Submitted by carl.tulsa on
This week in Talk Nerdy to Me we’re going to look at what cards have been the read the most this semester. This will give us a good idea of how reading habits change as the semester progresses.
“A Rose for Emily” quite literally jumps out. It has almost four times as many views as the second most read text! While it might just be Faulkner’s high quality writing, I think it’s safe to assume that because it was the first piece of literature for the semester, everyone wanted to make sure they’d really gotten a handle on it. Hawthorne’s “Young Goodman Brown” is next, and it got roughly four times as many views as the texts in the bottom of the top ten. “Oh, to Be a Blobel!” rounds out the top three and the literary texts in our data set today—and is also far ahead of anything below it.
Tied with the top three in terms of genre, the 4th, 5th, and 7th place texts are all session introductions. It should not be surprising that some of the most read texts are the first ones you have to open—and that also indicates that most of you are reading the sessions linearly, which also isn’t surprising. However, they’re clearly less read than the top three—and that also isn’t terribly surprising, since the real meat of the week comes later.

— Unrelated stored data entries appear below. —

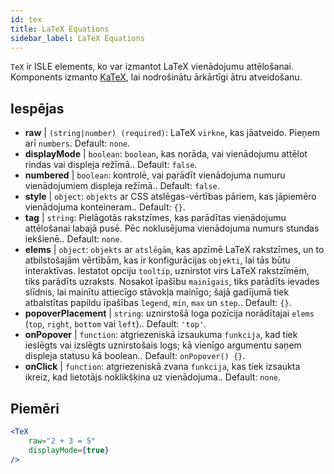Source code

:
 ```yaml
---
id: tex
title: LaTeX Equations
sidebar_label: LaTeX Equations
---
```


`TeX` ir ISLE elements, ko var izmantot LaTeX vienādojumu attēlošanai. Komponents izmanto [KaTeX](https://github.com/Khan/KaTeX), lai nodrošinātu ārkārtīgi ātru atveidošanu.

## Iespējas

* __raw__ | `(string|number) (required)`: LaTeX `virkne`, kas jāatveido. Pieņem arī `numbers`. Default: `none`.
* __displayMode__ | `boolean`: `boolean`, kas norāda, vai vienādojumu attēlot rindas vai displeja režīmā.. Default: `false`.
* __numbered__ | `boolean`: kontrolē, vai parādīt vienādojuma numuru vienādojumiem displeja režīmā.. Default: `false`.
* __style__ | `object`: `objekts` ar CSS atslēgas-vērtības pāriem, kas jāpiemēro vienādojuma konteineram.. Default: `{}`.
* __tag__ | `string`: Pielāgotās rakstzīmes, kas parādītas vienādojumu attēlošanai labajā pusē. Pēc noklusējuma vienādojuma numurs stundas iekšienē.. Default: `none`.
* __elems__ | `object`: `objekts` ar `atslēgām`, kas apzīmē LaTeX rakstzīmes, un to atbilstošajām vērtībām, kas ir konfigurācijas `objekti`, lai tās būtu interaktīvas. Iestatot opciju `tooltip`, uznirstot virs LaTeX rakstzīmēm, tiks parādīts uzraksts. Nosakot īpašību `mainīgais`, tiks parādīts ievades slīdnis, lai mainītu attiecīgo stāvokļa mainīgo; šajā gadījumā tiek atbalstītas papildu īpašības `legend`, `min`, `max` un `step`.. Default: `{}`.
* __popoverPlacement__ | `string`: uznirstošā loga pozīcija norādītajai `elems` (`top`, `right`, `bottom` vai `left`).. Default: `'top'`.
* __onPopover__ | `function`: atgriezeniskā izsaukuma `funkcija`, kad tiek ieslēgts vai izslēgts uznirstošais logs; kā vienīgo argumentu saņem displeja statusu kā boolean.. Default: `onPopover() {}`.
* __onClick__ | `function`: atgriezeniskā zvana `funkcija`, kas tiek izsaukta ikreiz, kad lietotājs noklikšķina uz vienādojuma.. Default: `none`.


## Piemēri

```jsx live
<TeX
    raw="2 + 3 = 5"
    displayMode={true}
/>
```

Then we have our four oddballs: two theory texts, a methodological one, and the reading and study questions for one week. This could represent a couple of things: firstly, that there’s more of an even distribution of views after the top three, which seems to be implied by the flattening of the bottom half of the graph, and so these are just a random selection of texts from SHRIMP; or secondly, that you all aren’t coming back to read over later texts as much, for any number of reasons ranging from taking better notes to having less time as the semester draws on. Most likely, it’s a little bit of both.